Агрессивность вела к прямому наеилию и подталкивалась в эту сторону лидерами. Один из них провозгласил: «Как бы мы этого ни хотели, мы недостаточно сильны, чтобы разрушить Соединенные Штаты. Но мы достаточно сильны, чтобы разрушить Колумбийский университет!» Негритянский лидер Ф. Фанон призывал к «революционному насилию» и «революционной жестокости». Немецкий лидер левых Р. Дучке выдвинул лозунг: «Партизанская борьба в джунглях больших городов!» Сартр заявил, что время культуры ушло, наступило время революции. Действительно, эти было время подъема левого терроризма: «группа Баадер-Майнхоф» в Западной Германии, «красные бригады» в Италии… И виднейшие представители западной интеллигенции поддерживали, подстрекали и оправдывали их. Например, Г. Белль писал по поводу «группы Баадер-Майнхоф», на совести которой было много убийств, что «к ее боевикам следует применять те же нормы, что и к противоположной воюющей стороне в войне».
Революция
Все левые движения вдохновлялись образом революции. Предполагалось, что грядет неслыханная по радикальности революция, которая разрушит весь фундамент прежней жизни. В отличие от всех прежних революций, она будет направлена не на одну сторону жизни общества, а будет состоять из пяти революций: экономической, политической, национальной, сексуальной и «психоделической». Экономическая революция должна была разрушить капиталистическую систему и основанное на ней «общество потребления», политическая — «систему», превращающую человека в манипулируемый автомат. Национальная революция, предполагалось, освободит национальные меньшинства (прежде всего — цветных в США) от эксплуатации белого большинства и народы «третьего мира» — от эксплуатации Запада. Сексуальная революция должна была разрушить буржуазную, патриархальную, моногамную семью. И это была не чистая риторика. Создавалось впечатление, что на какое-то время западный мир помешался. Порнографическая литература и секс-клубы превратились в одну из самых доходных сфер бизнеса. Газеты пестрели объявлениями вроде такого: «Супружеская пара ищет другую пару для совместного проведения отпуска в групповом браке». Иногда к этому добавлялось слово «стерео» — означавшее, что в групповом браке будут участвовать и лица одного пола. Возникли целые коммуны, состоявшие в групповом браке, где не играл роли ни возраст, ни пол участников, — например, знаменитая «Коммуна № 2» в Западном Берлине. Наконец, «психоделическая революция» предполагала разрушение «буржуазной индивидуальности» посредством коллективного употребления наркотиков и рок-музыки, которая, как считалось, играет аналогичную роль. Новая «культура наркотиков» противопоставлялась старой культуре, в которой общение было связано с потреблением алкоголя. Ряд политических деятелей включали в свою программу требование свободной продажи некоторых наркотиков — особенно марихуаны. Один из вождей «новых левых», Джери Рубин, предлагал даже марихуану как проверку на «левизну». Профессор университета может и клеймить войну во Вьетнаме, и признать экзамены репрессивными действиями, но предложи ему на вечеринке сигарету с «травкой» — и он испугается. Значит — не наш.

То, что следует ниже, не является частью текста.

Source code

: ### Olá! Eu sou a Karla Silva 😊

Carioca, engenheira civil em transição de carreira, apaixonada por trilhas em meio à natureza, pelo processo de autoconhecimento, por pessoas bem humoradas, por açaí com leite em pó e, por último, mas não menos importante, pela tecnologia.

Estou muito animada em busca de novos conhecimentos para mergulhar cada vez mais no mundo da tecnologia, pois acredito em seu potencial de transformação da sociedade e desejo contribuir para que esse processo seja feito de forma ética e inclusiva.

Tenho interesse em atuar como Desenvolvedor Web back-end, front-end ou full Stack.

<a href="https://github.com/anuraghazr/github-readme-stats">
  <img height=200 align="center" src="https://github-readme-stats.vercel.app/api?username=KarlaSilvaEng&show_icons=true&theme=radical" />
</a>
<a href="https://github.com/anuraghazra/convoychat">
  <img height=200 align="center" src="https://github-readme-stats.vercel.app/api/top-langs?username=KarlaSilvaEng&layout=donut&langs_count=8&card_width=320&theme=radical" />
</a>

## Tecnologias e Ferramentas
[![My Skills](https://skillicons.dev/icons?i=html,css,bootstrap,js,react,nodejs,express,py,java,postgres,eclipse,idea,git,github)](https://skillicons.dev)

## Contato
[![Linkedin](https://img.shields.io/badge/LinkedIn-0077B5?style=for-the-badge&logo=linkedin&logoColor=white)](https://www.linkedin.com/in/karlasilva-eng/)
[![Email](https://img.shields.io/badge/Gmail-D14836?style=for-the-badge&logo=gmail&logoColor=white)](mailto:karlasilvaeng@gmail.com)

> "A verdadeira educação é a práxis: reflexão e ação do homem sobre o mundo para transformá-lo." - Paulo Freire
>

Движение «новых левых» опиралось на философию, разработанную яркими и очень популярными тогда мыслителями: Сартром, Адорно, Маркузе. Основой этой философии была концепция «тоталитарности» и «репрессивности» западного общества. Как говорил Маркузе, «тоталитаризм есть не только террористическая организация общества, но и нетеррористическая, экономико-технологическая организация, действующая через манипуляцию создаваемыми потребностями… система производства и распределения, вполне совместимая с «плюрализмом» партий, газет и т. д.». «Массовое производство благ не порождает свободу, оно создает лишь эффективный контроль». «Массовое производство и массовое распределение тотально подчиняет себе всего индивидума». «Под властью репрессивного единства свобода может быть превращена в мощный инструмент контроля». Создается язык из терминов-штампов: «свобода», «равенство», «демократия», «мир», настойчиво внедряемый в сознание. «Эти ритуализированные концепции делаются иммунными по отношению к противоречиям, с которыми они сталкиваются». «Сама терпимость буржуазного общества является репрессивной терпимостью» — худший вариант тоталитаризма, опирающийся на внедрение репрессивных потребностей в самую структуру инстинктов человека. Человек настолько приспосабливается к этой репрессивности, что перестает ее ощущать, тем более — бороться против нее. Маркузе сравнивает граждан современного западного общества с прирученными домашними животными или подопытными кроликами.